Islands Minister Paul Wheelhouse has acknowledged charging for parking at ferry terminals can be viewed as discriminatory and damaging to Scotland’s most isolated communities.
Mr Wheelhouse said he would raise the issue with local authorities when considering a Holyrood petition demanding that public bodies should not impose parking fees at ferry ports.
Appearing at the Scottish Parliament’s Petitions Committee, Mr Wheelhouse said he sympathised with those who argued that parking charges penalised poorer people who needed to travel between islands and the mainland.
It can seem unfair, perhaps, to communities that there’s different parking charge policies being applied in different ferry terminals, which might seem unfair and might seem discriminatory and damaging to islands in some respects.”
Paul Wheelhouse, Islands Minister
He recognised that councils had the ability to take local decisions but said the Scottish Government wanted to provide a framework whereby they could be reviewed.
The committee was dealing with a petition from Iona and Mull Community Councils, which called on Holyrood “to urge the Scottish Government to island-proof transport infrastructure to ensure that public bodies do not charge for parking in car parks at island ferry ports, which are essential lifeline services, and any proposed island parking charges are subject to rigorous impact assessment”.
Ferries a ‘lifeline’ service
Questioned by Petitions Committee convener Johann Lamont, Mr Wheelhouse acknowledged that the overwhelming majority of ferries were a “lifeline” service for passengers.
“It can seem unfair, perhaps, to communities that there’s different parking charge policies being applied in different ferry terminals, which might seem unfair and might seem discriminatory and damaging to islands in some respects,” Mr Wheelhouse admitted.
Mr Wheelhouse said the government was “trying to tread a path” between recognising councils’ autonomy and providing a legislative framework that allowed decisions to be reviewed.
The minister agreed that decisions on parking charges should be subjected to “rigorous” impact assessment.
Ms Lamont suggested that councils were imposing charges because of budgetary pressures and pointed out that most of their funding came from the Scottish Government.
‘Tough choices’ on spending
Mr Wheelhouse acknowledged councils were facing “huge financial pressures”, adding that the Scottish Government was, too, especially during the coronavirus crisis.
He said some councils had told the committee that charges had been introduced as a result of financial reasons.
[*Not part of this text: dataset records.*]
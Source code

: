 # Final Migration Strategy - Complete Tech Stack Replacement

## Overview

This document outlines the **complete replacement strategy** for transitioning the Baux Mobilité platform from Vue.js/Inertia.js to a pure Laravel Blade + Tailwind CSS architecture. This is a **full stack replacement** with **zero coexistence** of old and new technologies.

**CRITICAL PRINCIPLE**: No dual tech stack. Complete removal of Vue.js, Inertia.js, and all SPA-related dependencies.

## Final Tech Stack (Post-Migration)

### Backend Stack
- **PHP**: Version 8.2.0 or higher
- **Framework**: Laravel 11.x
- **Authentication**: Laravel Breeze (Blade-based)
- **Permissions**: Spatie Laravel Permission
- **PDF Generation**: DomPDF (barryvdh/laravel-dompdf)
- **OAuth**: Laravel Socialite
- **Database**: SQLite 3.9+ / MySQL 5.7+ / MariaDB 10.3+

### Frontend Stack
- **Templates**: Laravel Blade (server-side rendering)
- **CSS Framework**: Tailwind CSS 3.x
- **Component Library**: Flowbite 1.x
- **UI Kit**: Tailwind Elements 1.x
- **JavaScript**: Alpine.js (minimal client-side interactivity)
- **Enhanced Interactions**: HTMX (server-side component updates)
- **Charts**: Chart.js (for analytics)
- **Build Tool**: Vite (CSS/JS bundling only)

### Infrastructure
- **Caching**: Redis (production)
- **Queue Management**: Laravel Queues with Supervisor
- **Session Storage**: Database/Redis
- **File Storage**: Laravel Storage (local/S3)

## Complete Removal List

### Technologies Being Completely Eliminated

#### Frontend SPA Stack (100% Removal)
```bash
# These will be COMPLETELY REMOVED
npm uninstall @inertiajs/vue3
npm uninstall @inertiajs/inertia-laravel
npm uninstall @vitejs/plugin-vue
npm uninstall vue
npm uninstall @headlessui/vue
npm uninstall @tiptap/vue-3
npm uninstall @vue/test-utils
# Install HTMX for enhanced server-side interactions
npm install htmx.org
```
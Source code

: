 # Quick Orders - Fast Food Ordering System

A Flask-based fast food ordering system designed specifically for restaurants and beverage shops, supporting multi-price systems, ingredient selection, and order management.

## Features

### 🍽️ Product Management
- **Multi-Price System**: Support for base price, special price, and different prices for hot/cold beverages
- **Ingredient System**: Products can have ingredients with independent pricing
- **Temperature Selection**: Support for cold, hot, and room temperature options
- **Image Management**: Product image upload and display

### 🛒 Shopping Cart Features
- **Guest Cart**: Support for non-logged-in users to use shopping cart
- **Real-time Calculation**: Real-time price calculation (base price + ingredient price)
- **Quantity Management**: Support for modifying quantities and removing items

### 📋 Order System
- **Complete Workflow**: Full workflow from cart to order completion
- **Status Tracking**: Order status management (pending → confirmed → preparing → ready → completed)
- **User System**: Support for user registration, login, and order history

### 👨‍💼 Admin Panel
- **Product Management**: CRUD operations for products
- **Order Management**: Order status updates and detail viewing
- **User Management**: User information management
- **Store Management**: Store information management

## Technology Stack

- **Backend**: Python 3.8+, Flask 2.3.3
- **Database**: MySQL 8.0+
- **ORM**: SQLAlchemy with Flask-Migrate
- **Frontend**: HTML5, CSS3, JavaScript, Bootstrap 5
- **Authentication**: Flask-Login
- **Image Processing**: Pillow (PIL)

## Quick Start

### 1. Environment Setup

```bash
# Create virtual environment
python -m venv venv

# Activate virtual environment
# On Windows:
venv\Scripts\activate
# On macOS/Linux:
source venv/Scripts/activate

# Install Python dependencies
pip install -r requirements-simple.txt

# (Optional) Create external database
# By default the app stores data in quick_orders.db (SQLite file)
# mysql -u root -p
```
“We are all having to make tough choices in terms of spending priorities,” Mr Wheelhouse said.
“If any local authority is in such a position, where they feel they have to impose parking charges for financial reasons, I hope they would take into the round the wider impact, perhaps, of that decision on the buoyancy of the economy locally and the impact it may have on those who have modest incomes.”
Ms Lamont asked why the Scottish Government could not agree that it should not be an option for councils charge for parking at ferry terminals because the vessels provided lifeline services.
Mr Wheelhouse said he would discuss the issue with councils while recognising their autonomy and raise it through the Scottish Government’s connectivity plan.